Así pues, me veo obligada a hacerme una pregunta, una pregunta que asalta el corazón mismo y el alma de esta nación, y las noticias que conforman su espíritu: ¿estaba ese gen violento imbricado en el ADN de Henry Parker en el momento de su nacimiento, o ha sido este mundo el que ha vuelto malo a un hombre bueno?

Solté el periódico. De pronto estaba frío, mareado. Amanda tomó el periódico y leyó la columna de Paulina. Luego lo arrugó y lo tiró al pasillo. Me dolía la cabeza. Tuve que hacer un esfuerzo por contener la tristeza que llenaba mi pecho como una bola de plomo.

– No hagas caso -dijo ella-. Tú sabes la verdad. Y yo también. Y pronto la sabrá todo el mundo.

– No es eso -dije con voz débil-. Estas cosas no se van así como así. Yo trabajaba con Paulina. No me trago ese rollo de «yo contra todos». Está intentando labrarse un nombre con este embrollo y finge estar haciendo algo noble.

– Y ahora mismo no puedes hacer nada al respecto. Así que no malgastes energías.

– Lo sé -dije-. Es sólo que… Se trata de mi vida. ¿Cómo voy a volver allí después de esto?

– Encontraremos un modo -dijo Amanda-. Ahora mismo, la gente necesita héroes. No se dan cuenta de que, cuando todo esto acabe, el héroe serás tú, no Paulina.
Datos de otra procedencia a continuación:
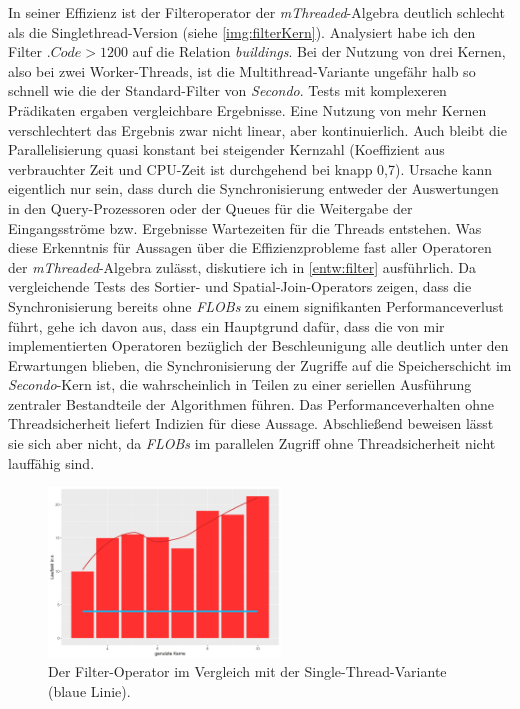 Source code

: \documentclass[a4paper,12pt,twoside]{article}
\newcommand{\Fb}[1]{\textit{#1}} %
\begin{document}
In seiner Effizienz ist der Filteroperator der \Fb{mThreaded}-Algebra deutlich schlecht als die Singlethread-Version (siehe \autoref{img:filterKern}). Analysiert habe ich den Filter $.Code > 1200$ auf die Relation \Fb{buildings}. Bei der Nutzung von drei Kernen, also bei zwei Worker-Threads, ist die Multithread-Variante ungefähr halb so schnell wie die der Standard-Filter von \Fb{Secondo}. Tests mit komplexeren Prädikaten ergaben vergleichbare Ergebnisse. Eine Nutzung von mehr Kernen verschlechtert das Ergebnis zwar nicht linear, aber kontinuierlich. Auch bleibt die Parallelisierung quasi konstant bei steigender Kernzahl (Koeffizient aus verbrauchter Zeit und CPU-Zeit ist durchgehend bei knapp 0,7). Ursache kann eigentlich nur sein, dass durch die Synchronisierung entweder der Auswertungen in den Query-Prozessoren oder der Queues für die Weitergabe der Eingangsströme bzw. Ergebnisse  Wartezeiten für die Threads entstehen. Was diese Erkenntnis für Aussagen über die Effizienzprobleme fast aller Operatoren der \Fb{mThreaded}-Algebra zulässt, diskutiere ich in \autoref{entw:filter} ausführlich. Da vergleichende Tests des Sortier- und Spatial-Join-Operators zeigen, dass die Synchronisierung bereits ohne \Fb{FLOBs} zu einem signifikanten Performanceverlust führt, gehe ich davon aus, dass ein Hauptgrund dafür, dass die von mir implementierten Operatoren bezüglich der Beschleunigung alle deutlich unter den Erwartungen blieben, die Synchronisierung der Zugriffe auf die Speicherschicht im \Fb{Secondo}-Kern ist, die wahrscheinlich in Teilen zu einer seriellen Ausführung zentraler Bestandteile der Algorithmen führen. Das Performanceverhalten ohne Threadsicherheit liefert Indizien für diese Aussage. Abschließend beweisen lässt sie sich aber nicht, da \Fb{FLOBs} im parallelen Zugriff ohne Threadsicherheit nicht lauffähig sind.  

\begin{figure}
	\centering
	\includegraphics[width=0.55\textwidth]{Bilder/filter_kerne.png}
	\caption{Der Filter-Operator im Vergleich mit der Single-Thread-Variante (blaue Linie).}
	\label{img:filterKern}
\end{figure}
\end{document}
No pude menos que sonreírle.

– No tienes ni idea de lo graciosa que estás -susurré.

– Mira quién habla. Tú sabes que el punk pasó de moda cuando nosotros estábamos en el instituto -dijo.
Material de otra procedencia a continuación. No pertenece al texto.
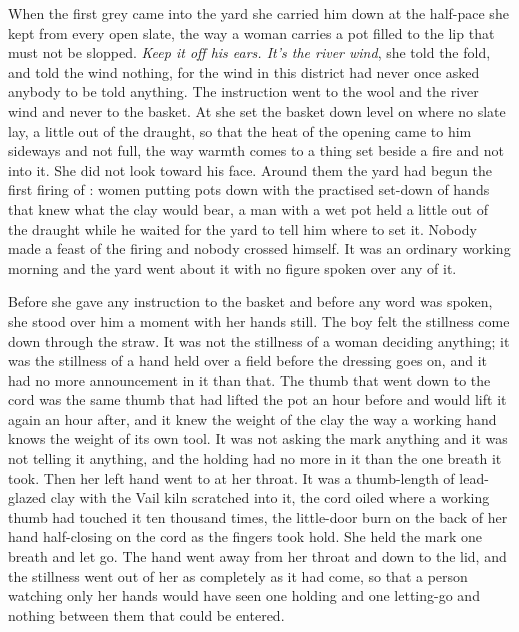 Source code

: When the first grey came into the yard she carried him down at the half-pace she kept from every open slate, the way a woman carries a pot filled to the lip that must not be slopped. \emph{Keep it off his ears. It's the river wind}, she told the fold, and told the wind nothing, for the wind in this district had never once asked anybody to be told anything. The instruction went to the wool and the river wind and never to the basket. At  she set the basket down level on  where no slate lay, a little out of the draught, so that the heat of the opening came to him sideways and not full, the way warmth comes to a thing set beside a fire and not into it. She did not look toward his face. Around them the yard had begun the first firing of : women putting pots down with the practised set-down of hands that knew what the clay would bear, a man with a wet pot held a little out of the draught while he waited for the yard to tell him where to set it. Nobody made a feast of the firing and nobody crossed himself. It was an ordinary working morning and the yard went about it with no figure spoken over any of it.

Before she gave any instruction to the basket and before any word was spoken, she stood over him a moment with her hands still. The boy felt the stillness come down through the straw. It was not the stillness of a woman deciding anything; it was the stillness of a hand held over a field before the dressing goes on, and it had no more announcement in it than that. The thumb that went down to the cord was the same thumb that had lifted the pot an hour before and would lift it again an hour after, and it knew the weight of the clay the way a working hand knows the weight of its own tool. It was not asking the mark anything and it was not telling it anything, and the holding had no more in it than the one breath it took. Then her left hand went to  at her throat. It was a thumb-length of lead-glazed clay with the Vail kiln scratched into it, the cord oiled where a working thumb had touched it ten thousand times, the little-door burn on the back of her hand half-closing on the cord as the fingers took hold. She held the mark one breath and let go. The hand went away from her throat and down to the lid, and the stillness went out of her as completely as it had come, so that a person watching only her hands would have seen one holding and one letting-go and nothing between them that could be entered.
– Me sentiría ofendido si no supiera que estas cosas las elegiste tú -miré el cuaderno de espiral que sobresalía de la riñonera-. Oye, ¿puedo hacerte una pregunta personal?

– Claro -contestó. Pero tenía una mirada indecisa.
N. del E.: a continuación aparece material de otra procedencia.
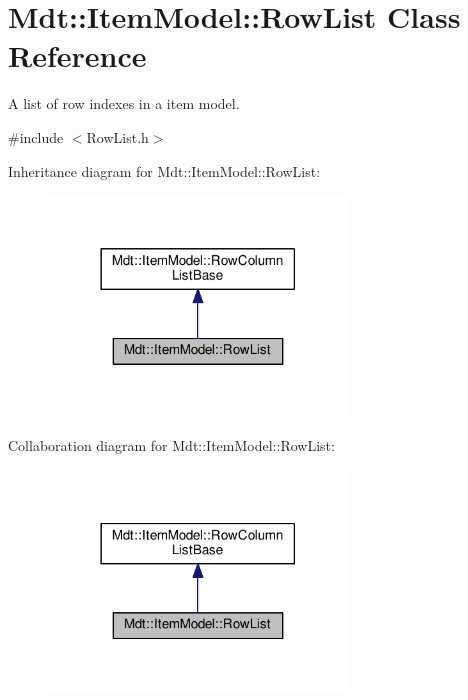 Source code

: \hypertarget{class_mdt_1_1_item_model_1_1_row_list}{}\section{Mdt\+:\+:Item\+Model\+:\+:Row\+List Class Reference}
\label{class_mdt_1_1_item_model_1_1_row_list}


A list of row indexes in a item model.  




{\ttfamily \#include $<$Row\+List.\+h$>$}



Inheritance diagram for Mdt\+:\+:Item\+Model\+:\+:Row\+List\+:\nopagebreak
\begin{figure}[H]
\begin{center}
\leavevmode
\includegraphics[width=225pt]{class_mdt_1_1_item_model_1_1_row_list__inherit__graph}
\end{center}
\end{figure}


Collaboration diagram for Mdt\+:\+:Item\+Model\+:\+:Row\+List\+:\nopagebreak
\begin{figure}[H]
\begin{center}
\leavevmode
\includegraphics[width=225pt]{class_mdt_1_1_item_model_1_1_row_list__coll__graph}
\end{center}
\end{figure}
– ¿Por qué escribes lo que haces en esos cuadernos?

Amanda me miró un momento, nuestros ojos se encontraron. Luego apartó la mirada.

– ¿Por qué quieres saberlo?

Me quedé callado un momento mientras pasaba una pareja mayor, mirándonos como si nuestra sola existencia perturbara su mundo apacible.

– Cuando estuvimos en tu casa -dije-, entré en tu cuarto pensando que estabas en la ducha. Vi el baúl que había debajo de la cama y… no sé. No pude remediarlo. Los leí. Leí sobre esas personas con las que te cruzas, todo lo que escribes sobre ellas.

– Los leíste -dijo en tono de afirmación, más que de pregunta.

Asentí con la cabeza. La mala conciencia me quemaba como un ascua. Dije:

– Me moría de curiosidad. Lo siento mucho. Pero necesito saberlo.

No dijo nada, estaba pensando en otra cosa. Me quedé callado, intentando encontrar qué decir.